If Pope Francis’ intention is to bear fruit in generous young people, they will also need the support of other people to help them realise his hopes for them. To live fully we need to have seen examples of it in our upbringing. Young people will be able to listen only if they are encouraged and shown how to do so at home and in their education. Discernment also relies on learning and example, as does courage. Young people who become dedicated to service outside their immediate family, too, have usually found examples of outgoing generosity in their own family and perhaps also in programs at their school.
Pope Francis prays especially for young people who have a deep faith.

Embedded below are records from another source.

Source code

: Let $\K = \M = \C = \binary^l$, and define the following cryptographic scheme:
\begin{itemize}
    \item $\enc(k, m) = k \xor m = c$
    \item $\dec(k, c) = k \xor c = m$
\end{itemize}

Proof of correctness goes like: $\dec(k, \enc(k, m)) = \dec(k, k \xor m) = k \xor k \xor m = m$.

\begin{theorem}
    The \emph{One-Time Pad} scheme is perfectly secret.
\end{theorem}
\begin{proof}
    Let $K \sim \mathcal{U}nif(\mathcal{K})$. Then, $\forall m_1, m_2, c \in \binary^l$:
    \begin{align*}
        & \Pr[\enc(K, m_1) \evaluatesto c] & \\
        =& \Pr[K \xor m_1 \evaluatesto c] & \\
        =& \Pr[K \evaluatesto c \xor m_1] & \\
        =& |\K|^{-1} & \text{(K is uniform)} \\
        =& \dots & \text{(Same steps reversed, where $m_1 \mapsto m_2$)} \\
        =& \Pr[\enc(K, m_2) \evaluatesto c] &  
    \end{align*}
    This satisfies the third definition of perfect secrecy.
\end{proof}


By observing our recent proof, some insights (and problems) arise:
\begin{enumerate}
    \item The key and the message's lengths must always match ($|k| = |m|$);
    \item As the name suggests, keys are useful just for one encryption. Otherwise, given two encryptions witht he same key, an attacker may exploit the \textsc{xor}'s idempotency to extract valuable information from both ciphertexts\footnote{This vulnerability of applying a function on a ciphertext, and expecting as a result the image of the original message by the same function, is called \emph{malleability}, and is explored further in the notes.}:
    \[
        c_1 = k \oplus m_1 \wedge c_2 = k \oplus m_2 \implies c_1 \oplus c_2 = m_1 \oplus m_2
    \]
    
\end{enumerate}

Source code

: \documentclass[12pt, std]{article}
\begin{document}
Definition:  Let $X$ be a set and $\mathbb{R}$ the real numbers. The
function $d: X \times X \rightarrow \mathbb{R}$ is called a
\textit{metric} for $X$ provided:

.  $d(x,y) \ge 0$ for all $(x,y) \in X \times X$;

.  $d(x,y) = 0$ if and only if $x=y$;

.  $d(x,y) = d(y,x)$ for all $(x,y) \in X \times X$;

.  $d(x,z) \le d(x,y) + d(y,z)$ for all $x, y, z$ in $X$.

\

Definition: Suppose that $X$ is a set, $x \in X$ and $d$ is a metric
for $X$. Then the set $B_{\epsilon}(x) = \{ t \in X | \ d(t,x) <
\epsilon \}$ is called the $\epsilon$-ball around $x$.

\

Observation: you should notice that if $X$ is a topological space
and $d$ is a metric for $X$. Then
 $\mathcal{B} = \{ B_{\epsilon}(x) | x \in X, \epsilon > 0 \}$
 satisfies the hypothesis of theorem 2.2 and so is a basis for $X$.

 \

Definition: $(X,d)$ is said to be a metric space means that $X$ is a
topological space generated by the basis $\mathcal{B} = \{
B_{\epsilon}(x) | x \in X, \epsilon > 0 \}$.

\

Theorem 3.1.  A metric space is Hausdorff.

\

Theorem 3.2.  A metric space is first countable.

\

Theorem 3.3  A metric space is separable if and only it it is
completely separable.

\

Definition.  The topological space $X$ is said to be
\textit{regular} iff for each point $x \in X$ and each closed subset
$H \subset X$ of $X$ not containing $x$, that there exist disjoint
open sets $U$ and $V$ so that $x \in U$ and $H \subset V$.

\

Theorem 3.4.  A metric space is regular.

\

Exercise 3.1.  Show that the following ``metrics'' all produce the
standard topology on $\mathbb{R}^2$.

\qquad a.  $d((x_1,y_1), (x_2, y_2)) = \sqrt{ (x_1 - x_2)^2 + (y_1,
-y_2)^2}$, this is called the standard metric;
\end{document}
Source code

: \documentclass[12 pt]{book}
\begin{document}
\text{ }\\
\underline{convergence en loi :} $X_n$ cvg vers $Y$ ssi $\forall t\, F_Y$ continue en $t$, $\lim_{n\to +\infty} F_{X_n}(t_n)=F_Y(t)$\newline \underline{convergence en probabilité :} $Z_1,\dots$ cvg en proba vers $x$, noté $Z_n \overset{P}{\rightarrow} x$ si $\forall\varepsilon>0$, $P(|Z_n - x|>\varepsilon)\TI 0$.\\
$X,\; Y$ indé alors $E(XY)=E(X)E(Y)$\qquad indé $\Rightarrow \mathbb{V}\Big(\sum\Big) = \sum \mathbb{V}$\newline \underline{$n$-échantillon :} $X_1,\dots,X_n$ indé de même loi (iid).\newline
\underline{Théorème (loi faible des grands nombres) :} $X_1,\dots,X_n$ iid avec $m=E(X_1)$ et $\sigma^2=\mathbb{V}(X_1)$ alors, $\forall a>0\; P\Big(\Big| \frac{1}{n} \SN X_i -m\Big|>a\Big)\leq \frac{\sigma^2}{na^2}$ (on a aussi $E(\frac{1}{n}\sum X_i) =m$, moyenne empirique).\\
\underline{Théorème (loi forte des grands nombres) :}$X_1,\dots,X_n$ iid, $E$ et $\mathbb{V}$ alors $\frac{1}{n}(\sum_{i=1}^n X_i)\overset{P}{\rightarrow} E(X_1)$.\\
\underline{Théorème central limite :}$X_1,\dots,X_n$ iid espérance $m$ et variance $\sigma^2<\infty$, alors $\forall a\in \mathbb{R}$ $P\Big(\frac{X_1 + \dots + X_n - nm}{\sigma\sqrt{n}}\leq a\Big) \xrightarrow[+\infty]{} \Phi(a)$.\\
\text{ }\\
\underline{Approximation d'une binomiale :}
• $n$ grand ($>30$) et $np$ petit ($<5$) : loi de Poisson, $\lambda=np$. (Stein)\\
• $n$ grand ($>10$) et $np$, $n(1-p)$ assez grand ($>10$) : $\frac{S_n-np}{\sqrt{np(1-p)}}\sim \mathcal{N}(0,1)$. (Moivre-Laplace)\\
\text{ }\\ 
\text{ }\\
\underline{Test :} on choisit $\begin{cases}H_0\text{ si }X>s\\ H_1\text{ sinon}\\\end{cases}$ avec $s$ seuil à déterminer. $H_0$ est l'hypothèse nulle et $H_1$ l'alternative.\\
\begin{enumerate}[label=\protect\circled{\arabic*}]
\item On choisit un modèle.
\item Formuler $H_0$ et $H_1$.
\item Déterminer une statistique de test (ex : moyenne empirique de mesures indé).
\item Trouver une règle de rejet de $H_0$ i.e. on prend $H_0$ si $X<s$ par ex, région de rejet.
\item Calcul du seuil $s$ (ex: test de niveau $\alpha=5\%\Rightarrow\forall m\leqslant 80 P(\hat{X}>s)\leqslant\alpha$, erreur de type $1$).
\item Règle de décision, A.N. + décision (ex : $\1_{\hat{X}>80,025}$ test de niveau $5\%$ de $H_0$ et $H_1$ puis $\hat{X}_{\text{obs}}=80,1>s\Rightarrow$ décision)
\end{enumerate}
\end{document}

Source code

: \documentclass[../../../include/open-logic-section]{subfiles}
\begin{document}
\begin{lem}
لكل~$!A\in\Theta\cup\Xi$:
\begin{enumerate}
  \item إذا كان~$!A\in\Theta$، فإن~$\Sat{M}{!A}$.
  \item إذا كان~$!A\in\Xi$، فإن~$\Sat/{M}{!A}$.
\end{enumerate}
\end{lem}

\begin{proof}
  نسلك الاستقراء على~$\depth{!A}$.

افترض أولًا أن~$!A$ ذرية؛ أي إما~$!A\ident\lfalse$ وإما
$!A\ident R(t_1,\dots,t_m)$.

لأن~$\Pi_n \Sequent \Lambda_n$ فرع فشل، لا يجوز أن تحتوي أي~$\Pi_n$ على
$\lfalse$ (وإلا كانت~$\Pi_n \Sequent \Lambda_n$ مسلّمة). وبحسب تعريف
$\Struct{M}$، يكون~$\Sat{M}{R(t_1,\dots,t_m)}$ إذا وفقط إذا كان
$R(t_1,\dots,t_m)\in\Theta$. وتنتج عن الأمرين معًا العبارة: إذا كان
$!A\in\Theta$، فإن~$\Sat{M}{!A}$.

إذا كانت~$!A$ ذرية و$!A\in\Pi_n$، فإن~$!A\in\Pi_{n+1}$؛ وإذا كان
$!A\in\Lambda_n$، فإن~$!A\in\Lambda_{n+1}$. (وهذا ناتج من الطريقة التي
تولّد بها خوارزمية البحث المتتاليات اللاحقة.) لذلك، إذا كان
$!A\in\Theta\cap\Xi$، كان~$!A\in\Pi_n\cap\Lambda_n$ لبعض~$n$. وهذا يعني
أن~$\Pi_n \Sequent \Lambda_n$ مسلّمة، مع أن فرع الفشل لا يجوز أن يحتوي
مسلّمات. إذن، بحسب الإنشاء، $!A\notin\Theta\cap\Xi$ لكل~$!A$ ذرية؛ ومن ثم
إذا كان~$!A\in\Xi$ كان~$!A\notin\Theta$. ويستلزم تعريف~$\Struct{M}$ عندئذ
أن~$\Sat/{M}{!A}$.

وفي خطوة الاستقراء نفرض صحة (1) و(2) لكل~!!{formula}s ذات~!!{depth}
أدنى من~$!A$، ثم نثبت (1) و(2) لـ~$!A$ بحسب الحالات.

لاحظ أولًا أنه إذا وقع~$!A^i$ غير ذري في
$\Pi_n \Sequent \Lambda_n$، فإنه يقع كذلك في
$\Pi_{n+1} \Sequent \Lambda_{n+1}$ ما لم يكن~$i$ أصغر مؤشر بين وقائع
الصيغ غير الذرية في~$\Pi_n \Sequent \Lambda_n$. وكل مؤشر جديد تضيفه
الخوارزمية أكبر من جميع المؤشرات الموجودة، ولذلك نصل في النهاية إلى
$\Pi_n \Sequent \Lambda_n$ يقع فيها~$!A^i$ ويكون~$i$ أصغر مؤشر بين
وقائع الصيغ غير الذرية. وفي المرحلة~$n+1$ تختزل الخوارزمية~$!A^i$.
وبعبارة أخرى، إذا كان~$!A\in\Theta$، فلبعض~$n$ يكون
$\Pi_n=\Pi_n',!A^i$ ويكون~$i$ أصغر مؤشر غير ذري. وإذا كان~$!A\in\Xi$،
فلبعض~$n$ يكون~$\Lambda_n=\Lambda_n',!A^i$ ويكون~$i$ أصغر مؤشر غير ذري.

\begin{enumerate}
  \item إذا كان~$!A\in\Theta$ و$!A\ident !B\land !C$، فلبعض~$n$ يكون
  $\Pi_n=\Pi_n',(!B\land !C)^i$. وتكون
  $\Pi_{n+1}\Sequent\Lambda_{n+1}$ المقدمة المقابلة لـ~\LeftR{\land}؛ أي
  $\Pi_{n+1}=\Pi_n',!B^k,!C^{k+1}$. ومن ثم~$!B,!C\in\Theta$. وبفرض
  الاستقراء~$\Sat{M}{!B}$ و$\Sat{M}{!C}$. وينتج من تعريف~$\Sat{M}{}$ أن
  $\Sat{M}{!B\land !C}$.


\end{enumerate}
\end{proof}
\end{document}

Their reflectiveness will be nurtured by praying regularly. They will find in Mary and the saints an inspiration to seek depth in their own lives and to be attentive to others. Their faith and their way of living will be linked in a Christian imagination that will sustain them in the challenges that they meet. All this will need support in a Christian community both through their links with the worldwide Catholic Church and through their friendship with other young people inspired by the same deep desires and the same faith.